AIM OF THE EXERCISE -
Nothing but a number should be returned: the count of lines in the records that contain "elements".

===== INFORMATION SUPPLIED

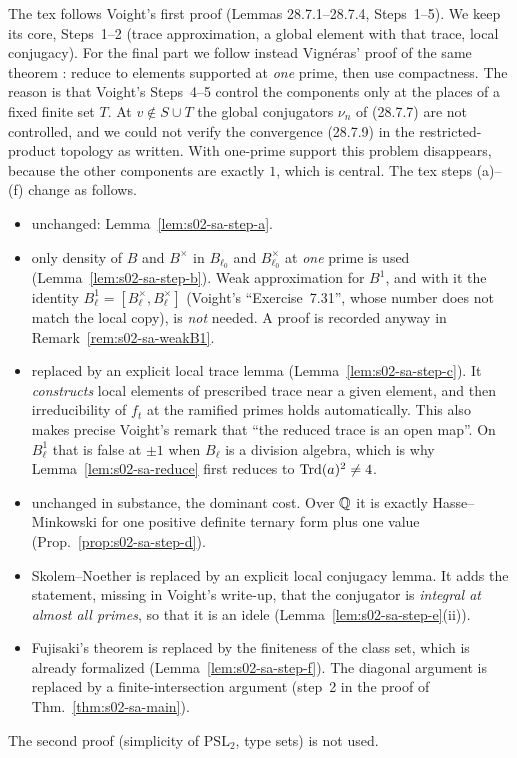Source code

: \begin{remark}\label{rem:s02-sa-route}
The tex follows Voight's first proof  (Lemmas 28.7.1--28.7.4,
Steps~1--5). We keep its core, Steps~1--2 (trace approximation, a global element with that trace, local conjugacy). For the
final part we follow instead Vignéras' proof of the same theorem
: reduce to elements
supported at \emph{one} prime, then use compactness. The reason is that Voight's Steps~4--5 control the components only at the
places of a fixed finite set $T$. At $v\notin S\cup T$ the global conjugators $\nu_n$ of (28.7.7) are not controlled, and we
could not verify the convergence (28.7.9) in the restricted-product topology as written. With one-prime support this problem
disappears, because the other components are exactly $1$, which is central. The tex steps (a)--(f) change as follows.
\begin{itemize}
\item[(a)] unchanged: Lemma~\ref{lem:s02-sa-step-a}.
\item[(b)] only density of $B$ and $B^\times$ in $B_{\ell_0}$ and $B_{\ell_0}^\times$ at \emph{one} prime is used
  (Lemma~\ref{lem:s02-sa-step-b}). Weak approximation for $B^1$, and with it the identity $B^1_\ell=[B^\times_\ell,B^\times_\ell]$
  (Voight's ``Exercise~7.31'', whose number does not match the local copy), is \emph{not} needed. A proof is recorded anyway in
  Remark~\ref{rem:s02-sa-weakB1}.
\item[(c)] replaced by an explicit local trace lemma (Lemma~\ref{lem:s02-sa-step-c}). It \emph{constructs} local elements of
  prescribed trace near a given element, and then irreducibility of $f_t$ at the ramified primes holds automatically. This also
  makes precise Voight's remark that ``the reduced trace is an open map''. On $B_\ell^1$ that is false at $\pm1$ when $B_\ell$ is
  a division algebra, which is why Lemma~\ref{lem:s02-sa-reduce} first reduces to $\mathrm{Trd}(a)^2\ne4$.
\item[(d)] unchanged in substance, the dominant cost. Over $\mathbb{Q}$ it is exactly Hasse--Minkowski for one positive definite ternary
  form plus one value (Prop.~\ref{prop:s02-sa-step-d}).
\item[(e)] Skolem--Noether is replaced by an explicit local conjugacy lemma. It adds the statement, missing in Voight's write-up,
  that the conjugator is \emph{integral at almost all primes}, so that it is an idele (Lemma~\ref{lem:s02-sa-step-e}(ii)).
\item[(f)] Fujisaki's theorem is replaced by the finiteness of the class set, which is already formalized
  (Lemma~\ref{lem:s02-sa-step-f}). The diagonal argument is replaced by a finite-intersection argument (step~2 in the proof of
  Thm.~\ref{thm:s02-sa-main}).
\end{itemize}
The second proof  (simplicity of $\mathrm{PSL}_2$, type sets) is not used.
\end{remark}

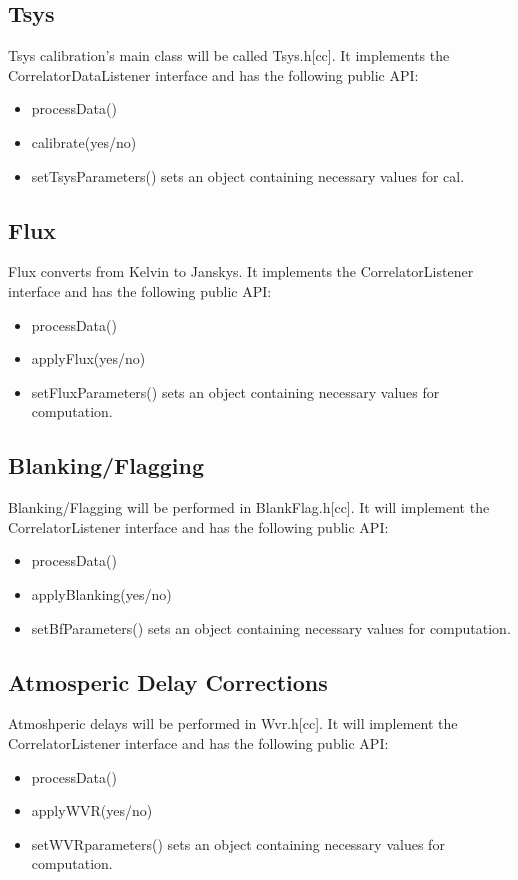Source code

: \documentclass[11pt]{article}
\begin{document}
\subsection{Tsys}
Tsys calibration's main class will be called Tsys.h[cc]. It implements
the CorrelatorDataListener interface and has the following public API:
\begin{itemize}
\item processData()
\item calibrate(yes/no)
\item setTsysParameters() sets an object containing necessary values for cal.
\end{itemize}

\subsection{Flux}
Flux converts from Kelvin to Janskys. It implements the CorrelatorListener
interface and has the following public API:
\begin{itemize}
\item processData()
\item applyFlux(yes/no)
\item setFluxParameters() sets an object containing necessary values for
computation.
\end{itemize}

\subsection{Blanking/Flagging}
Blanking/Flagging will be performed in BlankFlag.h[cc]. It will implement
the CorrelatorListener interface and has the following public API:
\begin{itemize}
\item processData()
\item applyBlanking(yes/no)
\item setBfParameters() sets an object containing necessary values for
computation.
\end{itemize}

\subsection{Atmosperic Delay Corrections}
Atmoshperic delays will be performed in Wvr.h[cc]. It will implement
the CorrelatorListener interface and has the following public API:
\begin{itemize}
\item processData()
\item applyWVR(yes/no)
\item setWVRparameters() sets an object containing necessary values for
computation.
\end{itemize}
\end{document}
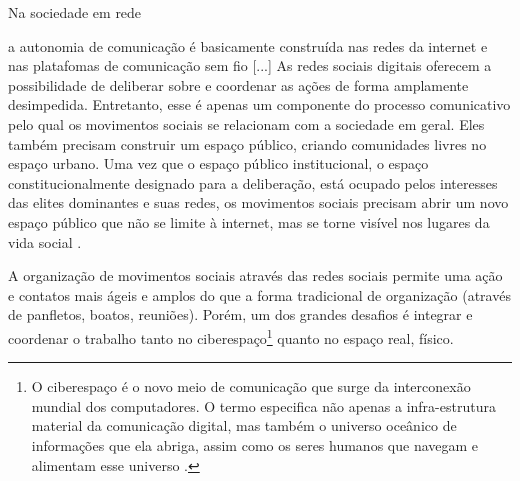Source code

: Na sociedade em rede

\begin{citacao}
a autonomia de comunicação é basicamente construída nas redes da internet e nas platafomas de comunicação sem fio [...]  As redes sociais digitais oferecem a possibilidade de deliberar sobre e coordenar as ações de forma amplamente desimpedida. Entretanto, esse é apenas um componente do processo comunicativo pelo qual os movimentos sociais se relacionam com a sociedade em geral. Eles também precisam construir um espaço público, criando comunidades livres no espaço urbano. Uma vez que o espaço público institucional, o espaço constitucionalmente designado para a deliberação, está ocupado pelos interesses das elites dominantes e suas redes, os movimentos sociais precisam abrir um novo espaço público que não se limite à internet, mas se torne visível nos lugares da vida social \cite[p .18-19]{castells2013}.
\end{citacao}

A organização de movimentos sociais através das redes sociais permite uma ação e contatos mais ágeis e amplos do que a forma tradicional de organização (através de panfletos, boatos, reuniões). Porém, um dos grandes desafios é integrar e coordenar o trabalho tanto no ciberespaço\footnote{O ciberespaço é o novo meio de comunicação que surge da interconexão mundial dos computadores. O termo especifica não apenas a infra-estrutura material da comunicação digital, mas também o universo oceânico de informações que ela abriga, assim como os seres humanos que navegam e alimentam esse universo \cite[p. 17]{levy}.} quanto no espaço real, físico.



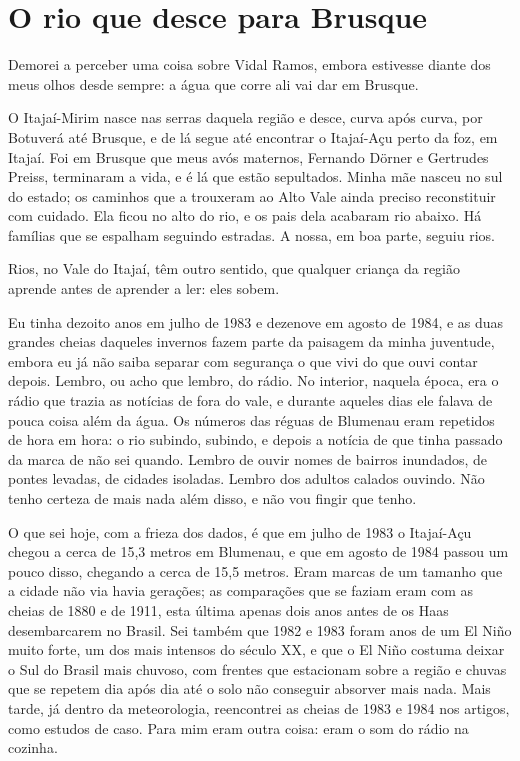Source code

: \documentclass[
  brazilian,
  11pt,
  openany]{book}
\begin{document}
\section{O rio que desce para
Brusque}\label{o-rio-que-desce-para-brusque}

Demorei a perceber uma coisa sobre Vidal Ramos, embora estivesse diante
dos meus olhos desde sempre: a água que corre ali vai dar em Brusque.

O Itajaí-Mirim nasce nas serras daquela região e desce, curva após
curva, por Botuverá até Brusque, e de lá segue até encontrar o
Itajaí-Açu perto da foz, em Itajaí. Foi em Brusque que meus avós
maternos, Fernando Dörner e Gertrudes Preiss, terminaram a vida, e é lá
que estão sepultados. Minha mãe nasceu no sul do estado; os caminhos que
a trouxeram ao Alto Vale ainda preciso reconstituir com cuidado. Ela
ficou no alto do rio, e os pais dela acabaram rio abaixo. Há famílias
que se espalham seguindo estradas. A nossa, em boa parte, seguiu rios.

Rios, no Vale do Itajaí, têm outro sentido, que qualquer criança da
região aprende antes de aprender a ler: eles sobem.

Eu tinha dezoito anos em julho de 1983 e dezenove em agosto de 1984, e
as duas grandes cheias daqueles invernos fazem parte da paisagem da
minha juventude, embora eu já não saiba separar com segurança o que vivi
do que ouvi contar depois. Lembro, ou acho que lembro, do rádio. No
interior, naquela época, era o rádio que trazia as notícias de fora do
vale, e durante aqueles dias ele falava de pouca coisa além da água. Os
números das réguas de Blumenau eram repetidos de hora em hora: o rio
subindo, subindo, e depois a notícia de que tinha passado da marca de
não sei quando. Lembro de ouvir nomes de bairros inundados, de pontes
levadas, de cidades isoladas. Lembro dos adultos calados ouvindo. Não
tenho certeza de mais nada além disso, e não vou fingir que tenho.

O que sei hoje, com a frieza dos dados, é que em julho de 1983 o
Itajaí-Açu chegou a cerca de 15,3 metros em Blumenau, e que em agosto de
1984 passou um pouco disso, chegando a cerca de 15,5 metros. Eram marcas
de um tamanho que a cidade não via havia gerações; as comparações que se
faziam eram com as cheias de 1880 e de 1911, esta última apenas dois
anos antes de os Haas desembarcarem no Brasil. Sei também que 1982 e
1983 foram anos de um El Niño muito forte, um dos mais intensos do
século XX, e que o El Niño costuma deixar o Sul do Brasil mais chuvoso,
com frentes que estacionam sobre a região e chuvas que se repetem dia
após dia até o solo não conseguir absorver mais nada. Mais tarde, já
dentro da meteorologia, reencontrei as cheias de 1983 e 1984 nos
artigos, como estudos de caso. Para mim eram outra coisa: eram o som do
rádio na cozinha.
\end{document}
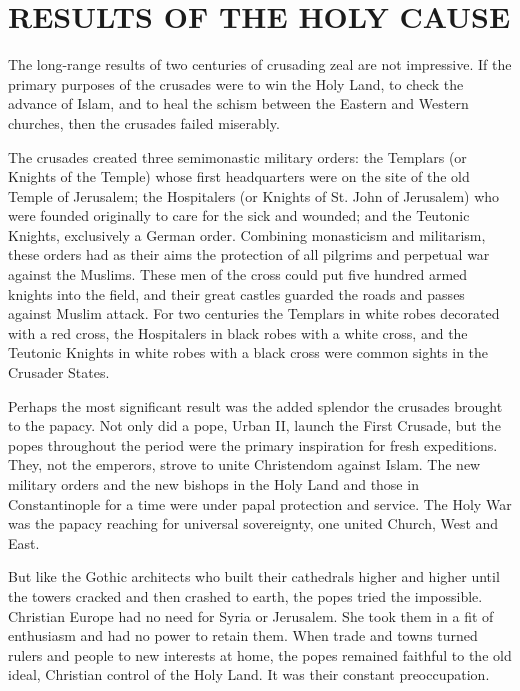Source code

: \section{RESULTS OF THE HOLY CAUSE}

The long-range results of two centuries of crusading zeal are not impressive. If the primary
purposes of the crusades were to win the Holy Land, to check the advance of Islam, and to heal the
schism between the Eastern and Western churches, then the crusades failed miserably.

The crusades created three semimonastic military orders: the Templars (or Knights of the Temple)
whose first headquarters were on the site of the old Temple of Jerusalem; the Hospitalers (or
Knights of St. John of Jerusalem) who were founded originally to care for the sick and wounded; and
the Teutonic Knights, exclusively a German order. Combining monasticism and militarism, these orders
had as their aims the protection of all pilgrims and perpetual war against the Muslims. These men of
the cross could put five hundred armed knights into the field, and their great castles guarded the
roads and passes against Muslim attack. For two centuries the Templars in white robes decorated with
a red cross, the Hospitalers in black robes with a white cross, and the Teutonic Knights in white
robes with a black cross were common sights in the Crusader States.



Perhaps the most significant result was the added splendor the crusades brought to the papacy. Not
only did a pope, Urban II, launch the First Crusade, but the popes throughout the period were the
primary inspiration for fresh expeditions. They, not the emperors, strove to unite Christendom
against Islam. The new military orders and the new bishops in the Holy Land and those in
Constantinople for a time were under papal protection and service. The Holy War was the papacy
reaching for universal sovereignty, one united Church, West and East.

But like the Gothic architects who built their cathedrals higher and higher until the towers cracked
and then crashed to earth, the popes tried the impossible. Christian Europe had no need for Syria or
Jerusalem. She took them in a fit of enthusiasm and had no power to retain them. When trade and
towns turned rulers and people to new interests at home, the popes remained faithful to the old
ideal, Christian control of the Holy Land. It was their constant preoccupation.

==========

TASK OUTPUT -
2